One of the ways Chorus.ai is helping tackle this problem is through conversation intelligence.
“Conversation intelligence is about being in the conversation,” he said. “We have a native Zoom integration, where we integrate deeply into Zoom and we help to capture [insights]. …capture this conversation, to take notes, to transcribe what has happened in this interaction and to call out specific topics.”
The goal is to help companies better understand what their best reps are doing and then share those insights with the rest of the organization. Benton said it’s a more data-driven approach by focusing on the aspects of the conversation that drive sales to the finish line more quickly, while eliminating the gaps in the conversations when clients are moved around.

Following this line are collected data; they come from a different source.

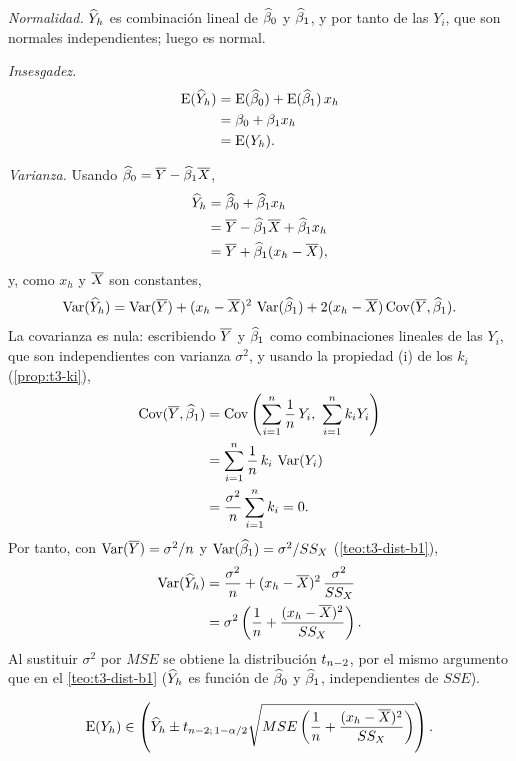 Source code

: \begin{demostracion}
  \emph{Normalidad.} $\est{Y}_h$ es combinación lineal de $\est{\beta}_0$ y $\est{\beta}_1$, y por
  tanto de las $Y_i$, que son normales independientes; luego es normal.

  \emph{Insesgadez.}
  \begin{align*}
    \E(\est{Y}_h) &= \E(\est{\beta}_0)+\E(\est{\beta}_1)\,x_h \\
    &= \beta_0+\beta_1x_h \\
    &= \E(Y_h) .
  \end{align*}

  \emph{Varianza.} Usando $\est{\beta}_0=\media{Y}-\est{\beta}_1\media{X}$,
  \begin{align*}
    \est{Y}_h &= \est{\beta}_0+\est{\beta}_1x_h \\
    &= \media{Y}-\est{\beta}_1\media{X}+\est{\beta}_1x_h \\
    &= \media{Y}+\est{\beta}_1(x_h-\media{X}) ,
  \end{align*}
  y, como $x_h$ y $\media{X}$ son constantes,
  \[
    \Var(\est{Y}_h) = \Var(\media{Y}) + (x_h-\media{X})^2\,\Var(\est{\beta}_1)
    + 2(x_h-\media{X})\Cov(\media{Y},\est{\beta}_1) .
  \]
  La covarianza es nula: escribiendo $\media{Y}$ y $\est{\beta}_1$ como combinaciones lineales de
  las $Y_i$, que son independientes con varianza $\sigma^2$, y usando
  la propiedad (i) de los $k_i$ (\cref{prop:t3-ki}),
  \begin{align*}
    \Cov(\media{Y},\est{\beta}_1) &= \Cov\left(\sumi \frac1n\,Y_i,\ \sumi k_iY_i\right) \\
    &= \sumi \frac1n\,k_i\,\Var(Y_i) \\
    &= \frac{\sigma^2}{n}\sumi k_i = 0 .
  \end{align*}
  Por tanto, con $\Var(\media{Y})=\sigma^2/n$ y $\Var(\est{\beta}_1)=\sigma^2/\SSX$
  (\cref{teo:t3-dist-b1}),
  \begin{align*}
    \Var(\est{Y}_h) &= \frac{\sigma^2}{n} + (x_h-\media{X})^2\,\frac{\sigma^2}{\SSX} \\
    &= \sigma^2\left(\frac1n+\frac{(x_h-\media{X})^2}{\SSX}\right).
  \end{align*}
  Al sustituir $\sigma^2$ por $MSE$ se obtiene la distribución $\tdist{n-2}$, por el mismo
  argumento que en el \cref{teo:t3-dist-b1} ($\est{Y}_h$ es función de $\est{\beta}_0$ y
  $\est{\beta}_1$, independientes de $SSE$).
\end{demostracion}

\begin{resumen}
  \[
    \E(Y_h) \in \left(\est{Y}_h \pm \tq{n-2}{1-\alpha/2}
    \raizMSE{\frac1n+\frac{(x_h-\media{X})^2}{\SSX}}\right).
  \]
\end{resumen}

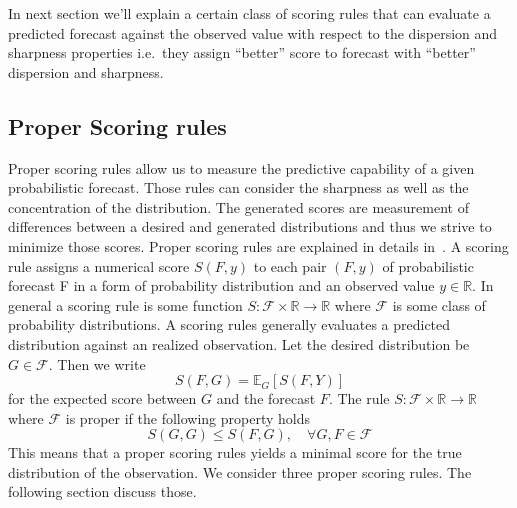 \documentclass[12pt,a4paper,twoside]{scrartcl}
\numberwithin{equation}{section}
\begin{document}
In next section we'll explain a certain class of scoring rules that can evaluate a predicted forecast against the observed value with respect to the dispersion and sharpness properties i.e.\ they assign ``better'' score to forecast with ``better'' dispersion and sharpness.
\subsection{Proper Scoring rules}\label{sec:proper-scoring-rules}
Proper scoring rules allow us to measure the predictive capability of a given probabilistic forecast. Those rules can consider the sharpness as well as the concentration of the distribution. The generated scores are measurement of differences between a desired and generated distributions and thus we strive to minimize those scores. Proper scoring rules are explained in details in~\cite{gneiting2007}.
A scoring rule assigns a numerical score \(S(F, y)\) to each pair \((F, y)\) of probabilistic forecast F in a form of probability distribution and an observed value \(y \in \mathbb{R}\). In general a scoring rule is some function \(S:\mathcal{F} \times \mathbb{R} \rightarrow \mathbb{R}\) where \(\mathcal{F}\) is some class of probability distributions. A scoring rules generally evaluates a predicted distribution against an realized observation. Let the desired distribution be \(G\in\mathcal{F}\). Then we write
\begin{equation}
  S(F,G) =\mathbb{E}_G[S(F,Y)]
\end{equation}
for the expected score between \(G\) and the forecast \(F\). 
The rule \(S: \mathcal{F} \times \mathbb{R} \rightarrow \mathbb{R}\) where \(\mathcal{F}\) is proper if the following property holds
\begin{equation}
  S(G,G) \leq S(F,G),\quad \forall G,F \in \mathcal{F}
\end{equation}
This means that a proper scoring rules yields a minimal score for the true distribution of the observation.
We consider three proper scoring rules. The following section discuss those.
\end{document}
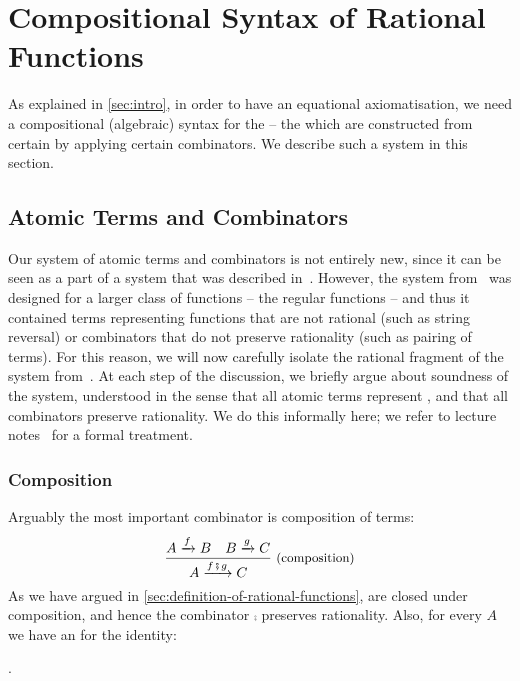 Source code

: \section{Compositional Syntax of Rational Functions}
\label{sec:syntax}
As explained in \cref{sec:intro}, in order to have an equational axiomatisation, we need a compositional (algebraic) syntax for the  -- the  which are constructed from certain  by applying certain combinators. We describe such a system in this section.

\subsection{Atomic Terms and Combinators}
\label{sec:atomic-terms-and-combinators}
%
Our system of  atomic terms and combinators  is not entirely new, since it can be seen as a  part of a system that was described in~\cite{BojanczykDaviaudKrishna2018}. However, the system from~\cite{BojanczykDaviaudKrishna2018} was designed for a larger class of functions -- the regular functions -- and thus it contained terms representing functions that are not rational (such as string reversal) or combinators that do not preserve rationality (such as pairing of terms). For this reason, we will now carefully isolate the rational fragment of the system from~\cite{BojanczykDaviaudKrishna2018}. At each step of the discussion, we briefly argue about soundness of the system, understood in the sense that all atomic terms represent , and that all combinators preserve rationality. We do this informally here; we refer to lecture notes~\cite[Section C.5.2]{Bojanczyk2026} for a formal treatment.

\subsubsection{Composition}
Arguably the most important combinator is  composition of terms: 
\begin{align*}
    \combinator{
        A \xrightarrow  f B \quad B \xrightarrow g C
    } {
        A \xrightarrow {f \comp g} C
    }{\ (composition)}
\end{align*}
As we have argued in \cref{sec:definition-of-rational-functions},  are closed under composition, and hence the combinator $\comp$ preserves rationality. Also, for every  $A$ we have an  for the identity:
\begin{atomicterm}
    \label{atomic:identity}
.
\end{atomicterm}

“We need to know what normal is,” Benton said. “We need to know what best is, and that’s what we’re doing to help scale this out.”
In that same vein, Benton mentioned the second aspect of conversation intelligence centers around coaching and bringing in leadership to allow other members of the company to listen to calls and digest where their approach can be more effective.
“We’ve actually seen a 60% increase in managers taking coaching actions in calls, which is now higher than what we saw on a pre-COVID-19 level,” he said. “We’re seeing more coaching happening now when you can’t see your team than what was happening when you could walk the halls and feel that energy. I just think that is a significant shift and it’s a shift in the right direction.”
Benton did caution that while artificial intelligence and data insights can help close conversations and deals more quickly, there is no replacement for the human aspect of the conversation and it’s something companies cannot lose sight of.
“If we simply have the reps behind the technology, sending out sequences and thousands of emails and you can’t quite tell if it’s human, I think we’re going to have huge misses,” Benton said. “But if we have the technology behind the rep, enabling them to be more productive, more thoughtful, more specific, more diagnostic, more custom, and more dynamic, that is the one we want. That’s what moves deals quickly. We must build trust to get a transaction done. And the human interaction done thoughtfully is how we build that trust.”
So as technology begins to enable more and more sales departments across the world, what message does Benton have for other technology leaders?
“What I would say to leaders is building an integrated go-to-market motion is critical,” he said. “And it’ll only become even more critical as we’re trying to be more dynamic and custom in each of our conversations.”